The problem with “the American Way Of Life is not on the table” “is not up for compromise” or some other such better phrasing that’s escaping me this morning doesn’t lie in a devotion to liberty.  But we haven’t defined The American Way Of Life as involving, to a primary degree, devotion to liberty, but to growth, the clearing of the economic elbow room in which we will then practice our liberty.  But when “growth” and “expansion” are viewed as at least as essential as liberty, when reconsidering “unending growth” is a reconsideration of The American Way Of Life even if such growth is not sustainable (except, perhaps, by force — eh, what I mean is anangkê, not bîos or hybris), then we ourselves are compelled to do the compelling.

Which is to say: anangkê esmen — we are compelled — we are required — we are constrained to this course by our choice of this course.  We clear space, ostensibly in which to grow and expand a liberty, but in reality because the past and present benefits have grown comfortable: we haven’t seen the cost, the underside; or if we have, we are less terrified by them than the the unknown nature of a different life.

And we see liberties more essential to liberty constrained, restricted, deemed inessential because they interfere with the growth which is supposed to to allow them to flourish.  Though meant as a force to expand liberty, unrestrained and unending growth (or at least the philosophy thereof) are forces of constraint on our ability to live in liberty.  Yesterday there was a girl on campus shouting very loudly that she had free copies of the Constitution for anyone who wanted them — presumably (I could be wrong) as part of those tea-party-things I’ve heard about.  I was tempted to tell her it was better late than never she’d discovered the document.

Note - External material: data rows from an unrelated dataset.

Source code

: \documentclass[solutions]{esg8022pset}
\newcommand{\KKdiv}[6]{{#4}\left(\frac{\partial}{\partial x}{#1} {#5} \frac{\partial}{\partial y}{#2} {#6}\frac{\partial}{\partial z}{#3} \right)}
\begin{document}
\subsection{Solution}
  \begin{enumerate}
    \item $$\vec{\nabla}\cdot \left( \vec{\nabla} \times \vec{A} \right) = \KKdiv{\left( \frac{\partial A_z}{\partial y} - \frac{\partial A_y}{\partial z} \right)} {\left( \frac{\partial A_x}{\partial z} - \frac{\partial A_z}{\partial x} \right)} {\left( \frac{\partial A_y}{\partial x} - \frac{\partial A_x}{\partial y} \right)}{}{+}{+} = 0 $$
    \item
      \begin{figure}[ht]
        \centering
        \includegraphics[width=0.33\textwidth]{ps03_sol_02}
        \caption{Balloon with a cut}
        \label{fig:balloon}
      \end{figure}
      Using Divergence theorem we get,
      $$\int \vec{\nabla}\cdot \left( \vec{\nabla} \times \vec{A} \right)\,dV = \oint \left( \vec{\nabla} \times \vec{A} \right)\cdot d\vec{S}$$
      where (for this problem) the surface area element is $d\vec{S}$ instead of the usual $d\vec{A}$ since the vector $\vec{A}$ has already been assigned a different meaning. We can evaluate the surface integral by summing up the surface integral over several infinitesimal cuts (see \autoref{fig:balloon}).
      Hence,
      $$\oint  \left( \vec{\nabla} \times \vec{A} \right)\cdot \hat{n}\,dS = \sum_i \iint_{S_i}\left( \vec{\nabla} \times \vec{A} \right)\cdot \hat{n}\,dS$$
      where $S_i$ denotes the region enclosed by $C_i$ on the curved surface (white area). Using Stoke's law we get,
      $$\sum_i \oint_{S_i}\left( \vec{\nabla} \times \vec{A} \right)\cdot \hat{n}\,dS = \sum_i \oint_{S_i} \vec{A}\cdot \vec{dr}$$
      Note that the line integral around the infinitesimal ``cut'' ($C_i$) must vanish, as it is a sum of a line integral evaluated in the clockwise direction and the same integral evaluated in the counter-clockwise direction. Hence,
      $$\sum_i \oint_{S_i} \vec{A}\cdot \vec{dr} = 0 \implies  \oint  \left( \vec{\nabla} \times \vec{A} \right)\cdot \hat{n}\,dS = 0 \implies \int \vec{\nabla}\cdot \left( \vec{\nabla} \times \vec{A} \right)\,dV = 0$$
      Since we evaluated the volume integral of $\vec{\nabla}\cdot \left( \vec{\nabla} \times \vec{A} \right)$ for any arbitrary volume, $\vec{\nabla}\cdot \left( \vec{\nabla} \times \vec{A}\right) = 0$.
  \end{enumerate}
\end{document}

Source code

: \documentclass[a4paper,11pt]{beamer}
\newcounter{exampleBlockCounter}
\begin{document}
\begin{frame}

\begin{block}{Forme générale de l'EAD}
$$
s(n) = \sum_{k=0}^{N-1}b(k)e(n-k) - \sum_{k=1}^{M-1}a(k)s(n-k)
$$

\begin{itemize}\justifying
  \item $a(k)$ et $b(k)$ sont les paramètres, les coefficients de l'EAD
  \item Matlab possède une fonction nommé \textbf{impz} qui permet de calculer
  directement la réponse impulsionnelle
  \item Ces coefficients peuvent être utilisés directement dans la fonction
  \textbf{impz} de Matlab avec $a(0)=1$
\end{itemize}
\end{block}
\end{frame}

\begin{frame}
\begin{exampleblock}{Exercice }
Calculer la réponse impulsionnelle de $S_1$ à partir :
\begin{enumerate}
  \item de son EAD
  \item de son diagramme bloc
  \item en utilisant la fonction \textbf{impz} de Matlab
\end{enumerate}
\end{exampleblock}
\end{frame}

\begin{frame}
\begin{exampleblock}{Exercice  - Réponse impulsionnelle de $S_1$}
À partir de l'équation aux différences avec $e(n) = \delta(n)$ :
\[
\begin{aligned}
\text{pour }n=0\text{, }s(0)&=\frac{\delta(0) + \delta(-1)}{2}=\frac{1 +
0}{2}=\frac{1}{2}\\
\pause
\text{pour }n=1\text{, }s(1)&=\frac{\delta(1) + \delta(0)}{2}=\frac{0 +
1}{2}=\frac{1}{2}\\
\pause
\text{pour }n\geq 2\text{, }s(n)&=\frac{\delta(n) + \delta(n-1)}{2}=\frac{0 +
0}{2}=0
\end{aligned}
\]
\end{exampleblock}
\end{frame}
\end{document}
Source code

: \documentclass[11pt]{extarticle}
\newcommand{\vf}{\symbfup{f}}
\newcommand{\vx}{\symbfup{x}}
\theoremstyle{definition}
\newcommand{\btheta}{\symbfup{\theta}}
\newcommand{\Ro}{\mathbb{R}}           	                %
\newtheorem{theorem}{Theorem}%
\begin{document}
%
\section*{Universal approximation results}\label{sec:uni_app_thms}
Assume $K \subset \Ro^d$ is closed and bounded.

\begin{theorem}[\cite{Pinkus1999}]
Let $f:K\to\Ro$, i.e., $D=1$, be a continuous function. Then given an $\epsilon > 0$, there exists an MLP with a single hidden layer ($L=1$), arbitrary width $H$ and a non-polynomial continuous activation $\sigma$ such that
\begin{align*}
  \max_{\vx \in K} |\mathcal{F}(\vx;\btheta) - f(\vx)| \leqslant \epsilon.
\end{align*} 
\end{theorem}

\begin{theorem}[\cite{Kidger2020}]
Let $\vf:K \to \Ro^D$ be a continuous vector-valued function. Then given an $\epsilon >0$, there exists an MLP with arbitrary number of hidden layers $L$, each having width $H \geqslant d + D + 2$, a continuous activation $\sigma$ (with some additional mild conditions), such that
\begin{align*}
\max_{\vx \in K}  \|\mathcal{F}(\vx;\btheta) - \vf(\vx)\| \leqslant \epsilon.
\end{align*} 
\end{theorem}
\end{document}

     Filed under: civil liberties, economics, government/law, philosophy, war

No Responses to “Freedom’s Underside, Pt. III”

  1. I take the traditionalist critique of unbridled capitalism pretty seriously, but it doesn’t follow that economic growth (always and inevitably) = counterproductive foreign interventions. Some laissez-faire ideologues also support aggressive war; others, however, are much less enthusiastic. Positing a causal relationship between two things takes more than a vague connection between acquiring resources and invading foreign countries.

    I’m not dismissing your argument out of hand (Bacevich’s recent book, for example, does a pretty thorough job of teasing out a few similar parallels), but I think there’s more to Iraq than a growth-oriented mindset.

  2. A big part of the problem with American foreign policy, looking into the future, is that such a small percentage of Americans are directly involved in our various war efforts. A staggering 40% of Americans were directly involved in the war effort for World War II. For the war in Iraq, it’s less than one half of one percent. That’s even more important when considering the family and friends and communities; it simply wasn’t possible to directly feel the effects of World War II, as an American. It is disturbingly easy for that to be the case in the Iraq war.

    Now, as someone who would like to shrink our military and dramatically scale back our foreign commitments, I’m not interested in expanding the number of people with a personal stake in military conflict. But when so many Americans don’t have anything beyond a notional investment in our military entanglements, an aggressive and expansionistic foreign policy is easier and easier to leverage.

  3. Exactly, Freddie, and not just the American people’s involvement but our representative involvement in the government has shrunk essentially to the office of the Executive. The Congress just let’s the President have his way.